_Assignment:_
Without including the images, transcribe each record precisely as it appears below.

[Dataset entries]
──────

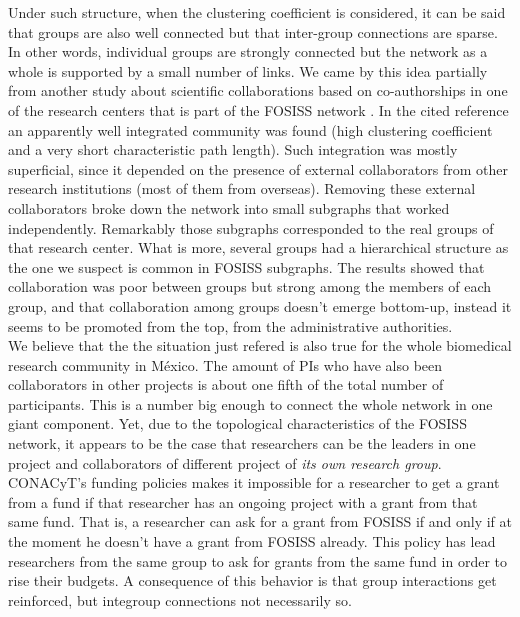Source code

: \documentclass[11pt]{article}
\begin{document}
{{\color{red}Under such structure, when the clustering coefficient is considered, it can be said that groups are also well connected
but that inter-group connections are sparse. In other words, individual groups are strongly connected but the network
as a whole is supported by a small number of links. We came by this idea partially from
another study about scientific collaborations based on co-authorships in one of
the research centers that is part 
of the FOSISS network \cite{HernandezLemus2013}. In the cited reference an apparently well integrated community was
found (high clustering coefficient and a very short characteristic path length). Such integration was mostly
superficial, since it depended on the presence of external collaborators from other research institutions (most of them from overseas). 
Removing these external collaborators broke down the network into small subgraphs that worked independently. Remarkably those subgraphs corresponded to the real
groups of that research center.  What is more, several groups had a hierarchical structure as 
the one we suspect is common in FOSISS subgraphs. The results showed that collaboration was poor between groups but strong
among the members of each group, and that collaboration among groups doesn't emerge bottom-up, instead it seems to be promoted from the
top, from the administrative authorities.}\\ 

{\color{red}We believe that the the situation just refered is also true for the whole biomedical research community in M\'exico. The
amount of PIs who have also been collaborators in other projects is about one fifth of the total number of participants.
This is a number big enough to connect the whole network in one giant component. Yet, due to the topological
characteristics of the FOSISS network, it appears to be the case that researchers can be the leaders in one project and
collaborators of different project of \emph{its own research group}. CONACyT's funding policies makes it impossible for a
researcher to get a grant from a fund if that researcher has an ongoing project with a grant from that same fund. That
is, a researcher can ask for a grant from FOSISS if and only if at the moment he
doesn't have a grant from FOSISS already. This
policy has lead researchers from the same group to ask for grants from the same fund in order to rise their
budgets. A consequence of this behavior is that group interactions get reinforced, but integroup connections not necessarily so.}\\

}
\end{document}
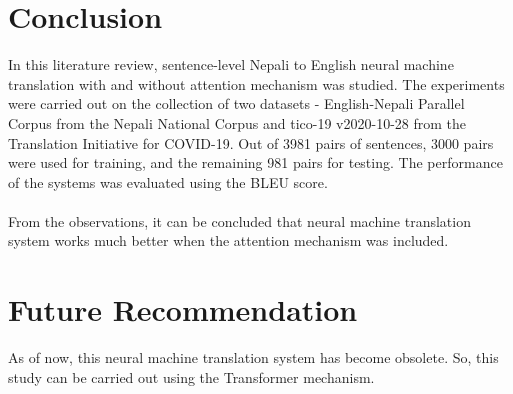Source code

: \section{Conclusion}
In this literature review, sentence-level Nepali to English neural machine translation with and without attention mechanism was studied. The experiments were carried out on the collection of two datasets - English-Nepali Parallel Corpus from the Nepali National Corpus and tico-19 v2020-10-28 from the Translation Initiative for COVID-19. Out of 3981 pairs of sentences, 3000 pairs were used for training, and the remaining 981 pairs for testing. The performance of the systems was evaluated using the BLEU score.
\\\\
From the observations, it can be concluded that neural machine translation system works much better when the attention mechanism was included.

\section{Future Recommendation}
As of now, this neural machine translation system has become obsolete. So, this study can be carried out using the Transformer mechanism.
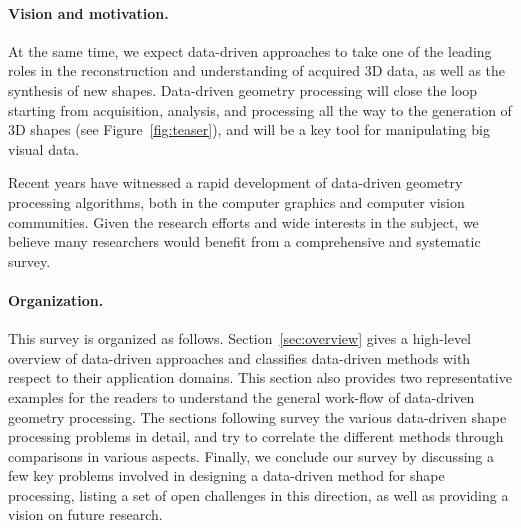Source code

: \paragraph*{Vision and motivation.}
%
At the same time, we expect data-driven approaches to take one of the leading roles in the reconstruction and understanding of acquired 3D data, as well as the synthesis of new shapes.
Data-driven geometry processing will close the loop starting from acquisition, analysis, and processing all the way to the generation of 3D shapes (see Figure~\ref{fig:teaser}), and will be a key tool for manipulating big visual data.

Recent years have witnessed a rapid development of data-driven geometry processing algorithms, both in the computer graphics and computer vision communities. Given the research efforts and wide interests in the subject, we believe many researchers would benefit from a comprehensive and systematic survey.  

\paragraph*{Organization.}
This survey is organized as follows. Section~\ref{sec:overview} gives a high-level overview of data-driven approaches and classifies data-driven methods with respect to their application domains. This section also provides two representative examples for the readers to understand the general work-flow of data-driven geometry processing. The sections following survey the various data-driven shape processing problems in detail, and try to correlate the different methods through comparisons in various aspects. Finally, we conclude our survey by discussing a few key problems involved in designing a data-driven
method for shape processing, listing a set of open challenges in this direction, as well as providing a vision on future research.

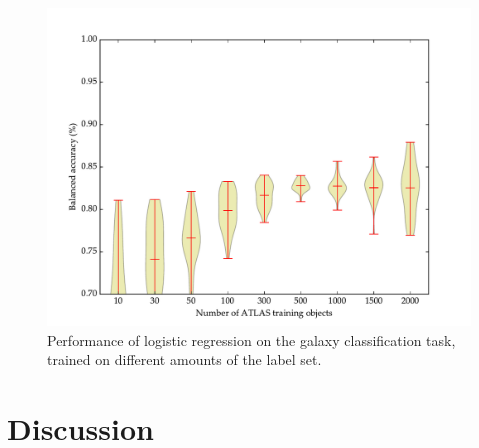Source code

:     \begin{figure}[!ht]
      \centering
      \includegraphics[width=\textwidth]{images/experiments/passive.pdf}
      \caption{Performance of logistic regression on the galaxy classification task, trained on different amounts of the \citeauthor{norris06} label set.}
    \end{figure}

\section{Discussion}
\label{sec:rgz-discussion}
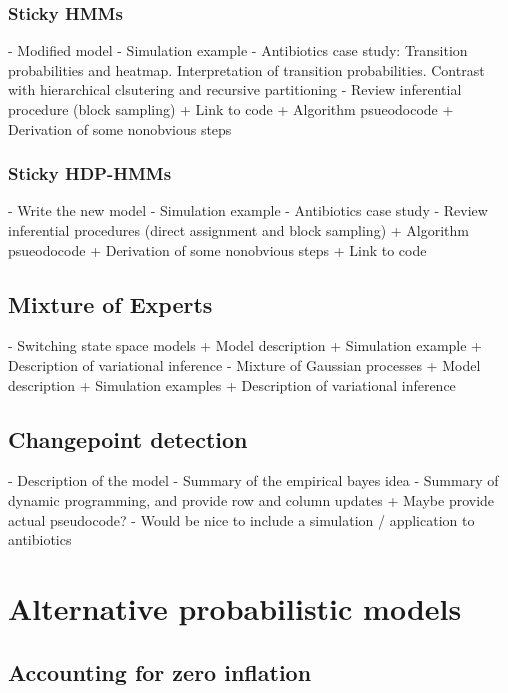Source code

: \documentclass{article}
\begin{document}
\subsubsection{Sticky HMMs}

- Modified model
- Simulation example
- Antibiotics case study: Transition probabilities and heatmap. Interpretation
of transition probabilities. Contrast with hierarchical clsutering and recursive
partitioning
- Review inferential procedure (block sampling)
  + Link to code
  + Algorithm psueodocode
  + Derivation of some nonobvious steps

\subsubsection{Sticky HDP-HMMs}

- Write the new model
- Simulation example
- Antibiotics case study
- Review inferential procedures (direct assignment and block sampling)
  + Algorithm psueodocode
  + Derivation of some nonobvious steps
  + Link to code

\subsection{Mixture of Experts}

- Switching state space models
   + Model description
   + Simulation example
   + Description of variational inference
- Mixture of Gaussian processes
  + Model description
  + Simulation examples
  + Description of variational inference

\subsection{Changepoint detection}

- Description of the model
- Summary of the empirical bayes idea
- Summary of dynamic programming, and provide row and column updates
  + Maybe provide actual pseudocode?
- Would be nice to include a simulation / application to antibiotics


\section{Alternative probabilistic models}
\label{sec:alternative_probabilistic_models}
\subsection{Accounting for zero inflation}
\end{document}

──────

_Written solution:_
Source code

: \documentclass[11pt]{article}
\begin{document}
{{\color{red}Under such structure, when the clustering coefficient is considered, it can be said that groups are also well connected
but that inter-group connections are sparse. In other words, individual groups are strongly connected but the network
as a whole is supported by a small number of links. We came by this idea partially from
another study about scientific collaborations based on co-authorships in one of
the research centers that is part 
of the FOSISS network \cite{HernandezLemus2013}. In the cited reference an apparently well integrated community was
found (high clustering coefficient and a very short characteristic path length). Such integration was mostly
superficial, since it depended on the presence of external collaborators from other research institutions (most of them from overseas). 
Removing these external collaborators broke down the network into small subgraphs that worked independently. Remarkably those subgraphs corresponded to the real
groups of that research center.  What is more, several groups had a hierarchical structure as 
the one we suspect is common in FOSISS subgraphs. The results showed that collaboration was poor between groups but strong
among the members of each group, and that collaboration among groups doesn't emerge bottom-up, instead it seems to be promoted from the
top, from the administrative authorities.}\\ 

{\color{red}We believe that the the situation just refered is also true for the whole biomedical research community in M\'exico. The
amount of PIs who have also been collaborators in other projects is about one fifth of the total number of participants.
This is a number big enough to connect the whole network in one giant component. Yet, due to the topological
characteristics of the FOSISS network, it appears to be the case that researchers can be the leaders in one project and
collaborators of different project of \emph{its own research group}. CONACyT's funding policies makes it impossible for a
researcher to get a grant from a fund if that researcher has an ongoing project with a grant from that same fund. That
is, a researcher can ask for a grant from FOSISS if and only if at the moment he
doesn't have a grant from FOSISS already. This
policy has lead researchers from the same group to ask for grants from the same fund in order to rise their
budgets. A consequence of this behavior is that group interactions get reinforced, but integroup connections not necessarily so.}\\

}
\end{document}
Source code

: \section{Conclusion}
In this literature review, sentence-level Nepali to English neural machine translation with and without attention mechanism was studied. The experiments were carried out on the collection of two datasets - English-Nepali Parallel Corpus from the Nepali National Corpus and tico-19 v2020-10-28 from the Translation Initiative for COVID-19. Out of 3981 pairs of sentences, 3000 pairs were used for training, and the remaining 981 pairs for testing. The performance of the systems was evaluated using the BLEU score.
\\\\
From the observations, it can be concluded that neural machine translation system works much better when the attention mechanism was included.

\section{Future Recommendation}
As of now, this neural machine translation system has become obsolete. So, this study can be carried out using the Transformer mechanism.
Source code

: \paragraph*{Vision and motivation.}
%
At the same time, we expect data-driven approaches to take one of the leading roles in the reconstruction and understanding of acquired 3D data, as well as the synthesis of new shapes.
Data-driven geometry processing will close the loop starting from acquisition, analysis, and processing all the way to the generation of 3D shapes (see Figure~\ref{fig:teaser}), and will be a key tool for manipulating big visual data.

Recent years have witnessed a rapid development of data-driven geometry processing algorithms, both in the computer graphics and computer vision communities. Given the research efforts and wide interests in the subject, we believe many researchers would benefit from a comprehensive and systematic survey.  

\paragraph*{Organization.}
This survey is organized as follows. Section~\ref{sec:overview} gives a high-level overview of data-driven approaches and classifies data-driven methods with respect to their application domains. This section also provides two representative examples for the readers to understand the general work-flow of data-driven geometry processing. The sections following survey the various data-driven shape processing problems in detail, and try to correlate the different methods through comparisons in various aspects. Finally, we conclude our survey by discussing a few key problems involved in designing a data-driven
method for shape processing, listing a set of open challenges in this direction, as well as providing a vision on future research.

Source code

:     \begin{figure}[!ht]
      \centering
      \includegraphics[width=\textwidth]{images/experiments/passive.pdf}
      \caption{Performance of logistic regression on the galaxy classification task, trained on different amounts of the \citeauthor{norris06} label set.}
    \end{figure}

\section{Discussion}
\label{sec:rgz-discussion}
Source code

: \documentclass{article}
\begin{document}
\subsubsection{Sticky HMMs}

- Modified model
- Simulation example
- Antibiotics case study: Transition probabilities and heatmap. Interpretation
of transition probabilities. Contrast with hierarchical clsutering and recursive
partitioning
- Review inferential procedure (block sampling)
  + Link to code
  + Algorithm psueodocode
  + Derivation of some nonobvious steps

\subsubsection{Sticky HDP-HMMs}

- Write the new model
- Simulation example
- Antibiotics case study
- Review inferential procedures (direct assignment and block sampling)
  + Algorithm psueodocode
  + Derivation of some nonobvious steps
  + Link to code

\subsection{Mixture of Experts}

- Switching state space models
   + Model description
   + Simulation example
   + Description of variational inference
- Mixture of Gaussian processes
  + Model description
  + Simulation examples
  + Description of variational inference

\subsection{Changepoint detection}

- Description of the model
- Summary of the empirical bayes idea
- Summary of dynamic programming, and provide row and column updates
  + Maybe provide actual pseudocode?
- Would be nice to include a simulation / application to antibiotics


\section{Alternative probabilistic models}
\label{sec:alternative_probabilistic_models}
\subsection{Accounting for zero inflation}
\end{document}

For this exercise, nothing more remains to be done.